= Recorded data =
((
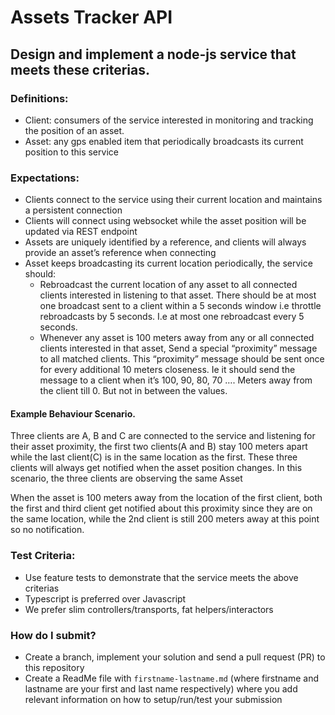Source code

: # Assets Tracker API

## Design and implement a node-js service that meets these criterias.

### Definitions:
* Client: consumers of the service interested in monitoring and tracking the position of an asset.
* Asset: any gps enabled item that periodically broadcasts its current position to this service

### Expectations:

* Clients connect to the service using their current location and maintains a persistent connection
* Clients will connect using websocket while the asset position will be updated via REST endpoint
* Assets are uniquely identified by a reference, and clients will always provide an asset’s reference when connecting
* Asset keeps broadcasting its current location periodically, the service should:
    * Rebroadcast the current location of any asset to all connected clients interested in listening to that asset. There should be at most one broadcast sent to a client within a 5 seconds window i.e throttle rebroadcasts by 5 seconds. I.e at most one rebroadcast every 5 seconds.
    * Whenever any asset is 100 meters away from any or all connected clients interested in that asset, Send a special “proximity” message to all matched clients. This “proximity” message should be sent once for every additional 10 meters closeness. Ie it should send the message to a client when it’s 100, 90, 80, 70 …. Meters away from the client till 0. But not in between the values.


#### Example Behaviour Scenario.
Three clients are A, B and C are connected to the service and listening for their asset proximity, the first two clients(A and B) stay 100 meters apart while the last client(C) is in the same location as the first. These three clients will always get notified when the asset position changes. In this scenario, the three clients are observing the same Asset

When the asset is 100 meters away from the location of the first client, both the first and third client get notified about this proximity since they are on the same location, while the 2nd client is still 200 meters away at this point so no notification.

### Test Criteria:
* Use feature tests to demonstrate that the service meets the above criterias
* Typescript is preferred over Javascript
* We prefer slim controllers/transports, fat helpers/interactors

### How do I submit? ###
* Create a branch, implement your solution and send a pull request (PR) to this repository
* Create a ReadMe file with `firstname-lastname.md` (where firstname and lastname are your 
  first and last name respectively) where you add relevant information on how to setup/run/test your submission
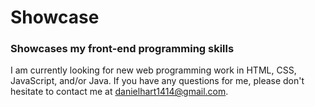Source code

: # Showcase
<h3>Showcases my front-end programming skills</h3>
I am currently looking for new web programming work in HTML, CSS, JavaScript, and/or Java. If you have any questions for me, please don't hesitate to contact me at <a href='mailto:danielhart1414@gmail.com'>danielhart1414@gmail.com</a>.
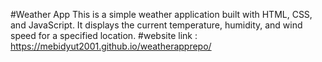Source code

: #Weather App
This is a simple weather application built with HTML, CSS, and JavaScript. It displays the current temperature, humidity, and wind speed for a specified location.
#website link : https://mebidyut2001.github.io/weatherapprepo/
))
((
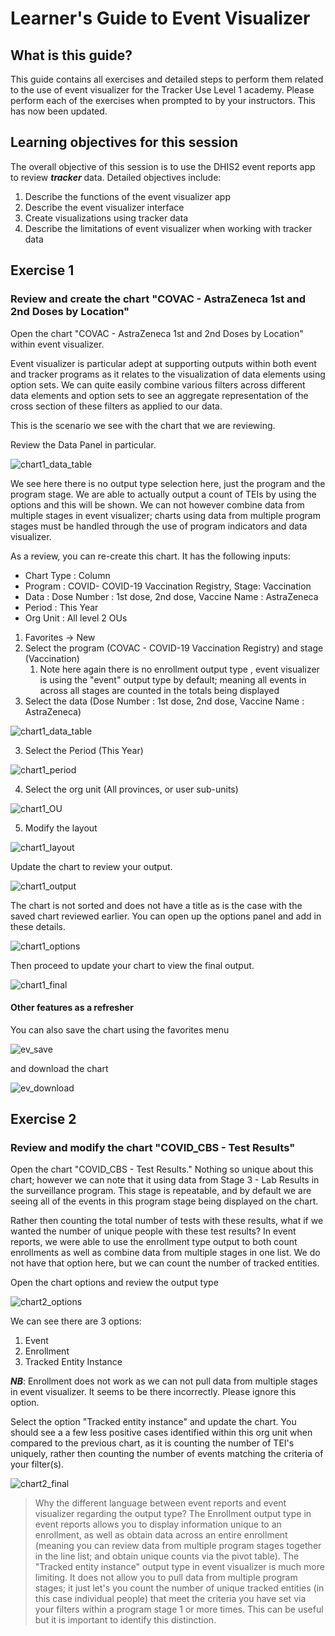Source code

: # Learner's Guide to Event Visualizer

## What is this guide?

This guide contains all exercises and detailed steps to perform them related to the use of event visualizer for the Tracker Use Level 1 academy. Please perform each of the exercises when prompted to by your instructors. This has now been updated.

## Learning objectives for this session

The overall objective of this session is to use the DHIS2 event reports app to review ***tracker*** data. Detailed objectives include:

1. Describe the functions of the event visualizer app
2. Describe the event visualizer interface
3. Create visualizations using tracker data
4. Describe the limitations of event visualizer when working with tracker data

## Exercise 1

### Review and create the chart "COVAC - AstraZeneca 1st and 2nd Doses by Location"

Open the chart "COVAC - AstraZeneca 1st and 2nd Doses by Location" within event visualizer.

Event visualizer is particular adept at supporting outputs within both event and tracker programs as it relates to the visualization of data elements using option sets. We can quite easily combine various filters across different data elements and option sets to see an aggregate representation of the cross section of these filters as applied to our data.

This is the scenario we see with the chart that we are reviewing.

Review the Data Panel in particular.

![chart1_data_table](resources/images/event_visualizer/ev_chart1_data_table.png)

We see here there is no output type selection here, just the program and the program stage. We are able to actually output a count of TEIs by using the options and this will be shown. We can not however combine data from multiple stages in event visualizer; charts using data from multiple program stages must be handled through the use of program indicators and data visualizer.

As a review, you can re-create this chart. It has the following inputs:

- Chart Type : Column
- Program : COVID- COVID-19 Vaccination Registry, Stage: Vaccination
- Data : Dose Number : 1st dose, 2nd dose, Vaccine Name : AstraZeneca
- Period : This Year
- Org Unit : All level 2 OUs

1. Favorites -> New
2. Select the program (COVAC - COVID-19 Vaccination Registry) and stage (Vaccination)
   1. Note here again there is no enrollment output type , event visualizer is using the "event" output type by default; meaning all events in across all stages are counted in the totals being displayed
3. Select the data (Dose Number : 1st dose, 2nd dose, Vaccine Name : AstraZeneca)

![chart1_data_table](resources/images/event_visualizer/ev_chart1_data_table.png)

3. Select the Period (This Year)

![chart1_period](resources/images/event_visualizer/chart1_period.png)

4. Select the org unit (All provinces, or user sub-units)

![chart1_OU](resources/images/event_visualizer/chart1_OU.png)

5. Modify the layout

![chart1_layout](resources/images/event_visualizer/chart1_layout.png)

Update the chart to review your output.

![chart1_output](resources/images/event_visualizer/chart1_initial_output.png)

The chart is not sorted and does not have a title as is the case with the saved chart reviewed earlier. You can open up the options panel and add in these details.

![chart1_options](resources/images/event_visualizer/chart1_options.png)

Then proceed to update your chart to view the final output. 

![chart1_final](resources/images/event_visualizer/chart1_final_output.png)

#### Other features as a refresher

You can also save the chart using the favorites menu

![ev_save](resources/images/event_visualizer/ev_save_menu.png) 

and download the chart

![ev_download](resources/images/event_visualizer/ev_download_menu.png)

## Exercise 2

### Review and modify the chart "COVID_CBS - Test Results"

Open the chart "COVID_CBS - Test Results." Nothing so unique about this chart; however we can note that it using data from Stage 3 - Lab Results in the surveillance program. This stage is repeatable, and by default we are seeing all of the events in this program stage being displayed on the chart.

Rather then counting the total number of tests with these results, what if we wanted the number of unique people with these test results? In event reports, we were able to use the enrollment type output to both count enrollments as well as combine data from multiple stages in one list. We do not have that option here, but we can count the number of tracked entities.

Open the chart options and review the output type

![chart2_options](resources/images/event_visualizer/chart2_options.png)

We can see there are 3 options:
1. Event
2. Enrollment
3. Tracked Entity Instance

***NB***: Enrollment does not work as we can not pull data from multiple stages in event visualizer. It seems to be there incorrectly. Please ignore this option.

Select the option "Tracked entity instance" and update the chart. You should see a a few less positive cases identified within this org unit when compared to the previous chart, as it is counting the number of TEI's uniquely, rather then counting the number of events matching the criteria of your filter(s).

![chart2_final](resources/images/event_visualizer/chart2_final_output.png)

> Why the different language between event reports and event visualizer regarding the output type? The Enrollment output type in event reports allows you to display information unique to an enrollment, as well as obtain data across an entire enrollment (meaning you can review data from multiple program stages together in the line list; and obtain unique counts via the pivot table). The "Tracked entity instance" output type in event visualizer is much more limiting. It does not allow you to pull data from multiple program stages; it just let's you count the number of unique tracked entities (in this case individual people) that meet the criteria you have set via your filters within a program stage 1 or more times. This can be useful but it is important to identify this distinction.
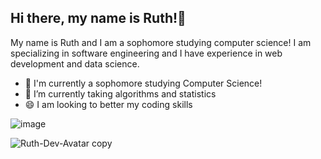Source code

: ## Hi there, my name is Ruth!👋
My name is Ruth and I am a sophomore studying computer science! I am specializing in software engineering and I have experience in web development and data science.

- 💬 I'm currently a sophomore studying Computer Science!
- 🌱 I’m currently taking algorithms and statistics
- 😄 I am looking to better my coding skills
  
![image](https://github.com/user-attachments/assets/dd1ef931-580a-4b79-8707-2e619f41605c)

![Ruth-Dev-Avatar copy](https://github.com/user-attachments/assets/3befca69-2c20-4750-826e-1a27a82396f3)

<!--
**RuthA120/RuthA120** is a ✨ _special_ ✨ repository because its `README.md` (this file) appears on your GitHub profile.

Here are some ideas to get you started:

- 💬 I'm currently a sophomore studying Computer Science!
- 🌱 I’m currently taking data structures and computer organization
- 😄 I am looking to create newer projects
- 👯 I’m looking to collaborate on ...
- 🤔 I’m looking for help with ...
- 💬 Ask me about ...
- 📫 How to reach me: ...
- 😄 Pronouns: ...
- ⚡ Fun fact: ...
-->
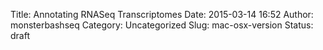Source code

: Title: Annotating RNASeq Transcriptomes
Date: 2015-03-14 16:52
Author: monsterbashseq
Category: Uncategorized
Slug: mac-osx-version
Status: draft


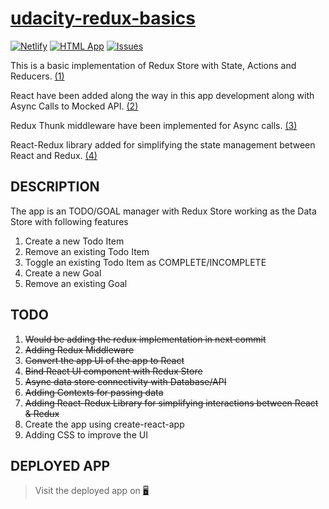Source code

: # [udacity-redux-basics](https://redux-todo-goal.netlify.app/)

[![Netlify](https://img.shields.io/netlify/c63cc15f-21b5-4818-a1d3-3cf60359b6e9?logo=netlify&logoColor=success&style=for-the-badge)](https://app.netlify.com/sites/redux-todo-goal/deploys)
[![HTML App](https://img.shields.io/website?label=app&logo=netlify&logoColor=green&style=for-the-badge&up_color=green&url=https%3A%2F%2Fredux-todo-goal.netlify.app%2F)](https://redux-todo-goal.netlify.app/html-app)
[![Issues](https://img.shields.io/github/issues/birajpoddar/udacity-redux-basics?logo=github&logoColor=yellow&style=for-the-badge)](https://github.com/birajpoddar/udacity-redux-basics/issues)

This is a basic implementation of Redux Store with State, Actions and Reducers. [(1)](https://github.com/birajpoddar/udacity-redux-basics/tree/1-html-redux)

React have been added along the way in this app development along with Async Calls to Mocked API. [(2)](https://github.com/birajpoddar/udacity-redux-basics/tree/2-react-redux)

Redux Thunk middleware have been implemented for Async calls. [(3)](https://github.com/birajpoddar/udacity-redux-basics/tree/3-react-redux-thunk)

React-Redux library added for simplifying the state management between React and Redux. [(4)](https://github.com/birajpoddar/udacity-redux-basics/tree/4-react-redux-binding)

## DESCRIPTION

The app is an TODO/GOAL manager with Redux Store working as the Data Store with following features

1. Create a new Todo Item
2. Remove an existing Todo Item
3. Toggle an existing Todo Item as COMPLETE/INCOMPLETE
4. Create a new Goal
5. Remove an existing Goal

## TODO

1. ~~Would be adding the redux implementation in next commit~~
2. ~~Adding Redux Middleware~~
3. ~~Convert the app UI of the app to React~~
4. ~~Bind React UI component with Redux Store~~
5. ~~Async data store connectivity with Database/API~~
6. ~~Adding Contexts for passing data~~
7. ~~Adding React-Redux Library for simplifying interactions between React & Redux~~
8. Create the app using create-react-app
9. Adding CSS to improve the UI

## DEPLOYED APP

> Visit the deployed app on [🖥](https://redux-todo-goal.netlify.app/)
))
= DIRECTIONS =
Using the records, find the number of lines in which the string "Registry" occurs. Reply with that number alone.

= YOUR SOLUTION =
2